Hawley also linked the opening scene of the season, which was set in an East German bureaucrat’s drab office, to the quest of Gloria Burgle (Carrie Coon) to find the truth about some unsettling deaths. The unfortunate man in the office was just as helpless as Gloria, in some ways, when it came to those who would twist the truth in pursuit of their own goals, according to the “Fargo” showrunner.
“There’s violence” to the false story that the East German interrogator was imposing on the hapless citizen in front of him, Hawley said. “It’s mental violence — irony without humor is violence.” That opening scene in that interrogation room “would be funny if it wasn’t so horrible,” he noted
As for physical violence, Hawley said that, though there is some gunplay this season, he tried not to have anyone shoot a gun all season long, in part because season two featured a “big circus of evil” and some epic gun battles. On “Fargo,” he wants the bloodshed to have thematic and psychological ramifications, not just plot value, and he observed that it is not that hard to be creative about the ways people commit violence on the show.
“I sort of wish we didn’t have to kill anyone, but I don’t think anyone would watch Minnesota Nice without it,” Hawley said.
Having appeared in a Coen brothers film (“A Serious Man”) and “Fargo,” Stuhlbarg, who was on the panel along with guest star Mary McDonnell and executive producer/director John Cameron, offered some comparisons and contrasts between the two “Fargo” worlds.

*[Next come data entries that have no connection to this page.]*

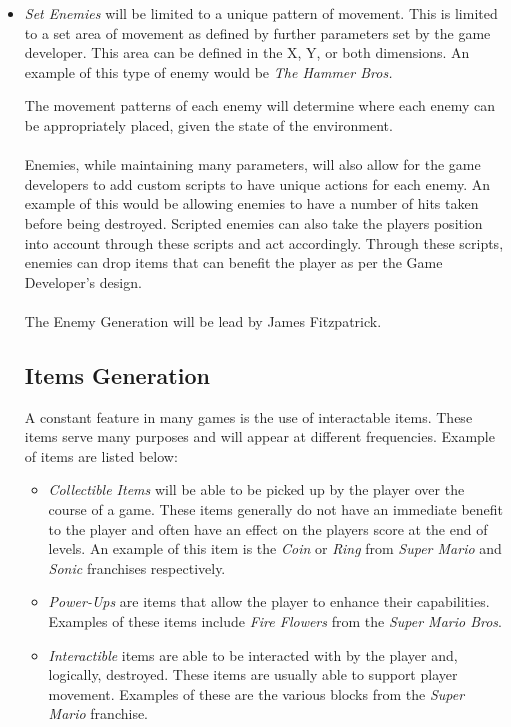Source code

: \documentclass[pdftex,12pt,letter]{article}
\begin{document}
\begin{itemize}
\begin{itemize}
\item \textit{Set Enemies} will be limited to a unique pattern of movement. This is limited to a set area of movement as defined by further parameters set by the game developer. This area can be defined in the X, Y, or both dimensions. An example of this type of enemy would be \textit{The Hammer Bros.}\\

\endgroup

The movement patterns of each enemy will determine where each enemy can be appropriately placed, given the state of the environment. 
\\\\
Enemies, while maintaining many parameters, will also allow for the game developers to add custom scripts to have unique actions for each enemy. An example of this would be allowing enemies to have a number of hits taken before being destroyed. Scripted enemies can also take the players position into account through these scripts and act accordingly. Through these scripts, enemies can drop items that can benefit the player as per the Game Developer's design. 
\\\\
The Enemy Generation will be lead by James Fitzpatrick.

\subsection{Items Generation}
A constant feature in many games is the use of interactable items. These items serve many purposes and will appear at different frequencies. Example of items are listed below:
\begin{itemize}
\item \textit{Collectible Items} will be able to be picked up by the player over the course of a game. These items generally do not have an immediate benefit to the player and often have an effect on the players score at the end of levels. An example of this item is the \textit{Coin} or \textit{Ring} from \textit{Super Mario} and \textit{Sonic} franchises respectively. 

\item \textit{Power-Ups} are items that allow the player to enhance their capabilities. Examples of these items include \textit{Fire Flowers} from the \textit{Super Mario Bros}.

\item \textit{Interactible} items are able to be interacted with by the player and, logically, destroyed. These items are usually able to support player movement. Examples of these are the various blocks from the \textit{Super Mario} franchise. \\


\end{itemize}
\end{itemize}
\end{itemize}
\end{document}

When he got the “Serious Man” script, “there was no rewriting — it was the same the first time I read it and when we shot it,” Stuhlbarg said. “It’s the same with this [TV] experience — there were no rewrites, which doesn’t happen. I could not have improved upon what I was given and I loved what I was given.”
That said, the “Fargo” TV experience brought a new director into the mix every few weeks. “It was a new energy, a new collaborator,” Stuhlbarg said. “That kept me on my toes, and that was always kind of wonderful — to have a new set of eyes providing new perspectives on what something could be.”
The actor added that the Upper Midwest accent was a challenge to learn — but very difficult to say goodbye to. “Once you learn it, it’s really hard to let it go,” Stuhlbarg said. “You bring it with you” to the next job.